## What you will do
The full set of entries needs to be reproduced exactly.

═════ Extracted data ═════

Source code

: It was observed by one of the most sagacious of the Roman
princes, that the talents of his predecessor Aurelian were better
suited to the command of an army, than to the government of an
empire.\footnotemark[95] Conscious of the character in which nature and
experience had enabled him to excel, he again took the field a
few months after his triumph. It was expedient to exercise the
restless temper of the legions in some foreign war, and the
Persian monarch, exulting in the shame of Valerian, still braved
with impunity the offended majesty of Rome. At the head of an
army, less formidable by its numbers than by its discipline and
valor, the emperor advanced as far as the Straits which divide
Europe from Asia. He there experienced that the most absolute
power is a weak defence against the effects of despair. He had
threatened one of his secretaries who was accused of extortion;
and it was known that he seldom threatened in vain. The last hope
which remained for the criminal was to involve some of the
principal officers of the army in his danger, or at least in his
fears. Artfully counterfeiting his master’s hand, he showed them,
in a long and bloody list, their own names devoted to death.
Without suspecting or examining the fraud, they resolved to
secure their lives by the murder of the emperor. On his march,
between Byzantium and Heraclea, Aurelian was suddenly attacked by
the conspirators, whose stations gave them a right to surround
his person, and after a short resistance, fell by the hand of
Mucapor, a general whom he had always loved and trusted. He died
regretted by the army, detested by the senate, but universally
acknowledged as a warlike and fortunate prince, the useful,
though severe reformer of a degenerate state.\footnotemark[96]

═════

## Answer to this task
Source code

: It was observed by one of the most sagacious of the Roman
princes, that the talents of his predecessor Aurelian were better
suited to the command of an army, than to the government of an
empire.\footnotemark[95] Conscious of the character in which nature and
experience had enabled him to excel, he again took the field a
few months after his triumph. It was expedient to exercise the
restless temper of the legions in some foreign war, and the
Persian monarch, exulting in the shame of Valerian, still braved
with impunity the offended majesty of Rome. At the head of an
army, less formidable by its numbers than by its discipline and
valor, the emperor advanced as far as the Straits which divide
Europe from Asia. He there experienced that the most absolute
power is a weak defence against the effects of despair. He had
threatened one of his secretaries who was accused of extortion;
and it was known that he seldom threatened in vain. The last hope
which remained for the criminal was to involve some of the
principal officers of the army in his danger, or at least in his
fears. Artfully counterfeiting his master’s hand, he showed them,
in a long and bloody list, their own names devoted to death.
Without suspecting or examining the fraud, they resolved to
secure their lives by the murder of the emperor. On his march,
between Byzantium and Heraclea, Aurelian was suddenly attacked by
the conspirators, whose stations gave them a right to surround
his person, and after a short resistance, fell by the hand of
Mucapor, a general whom he had always loved and trusted. He died
regretted by the army, detested by the senate, but universally
acknowledged as a warlike and fortunate prince, the useful,
though severe reformer of a degenerate state.\footnotemark[96]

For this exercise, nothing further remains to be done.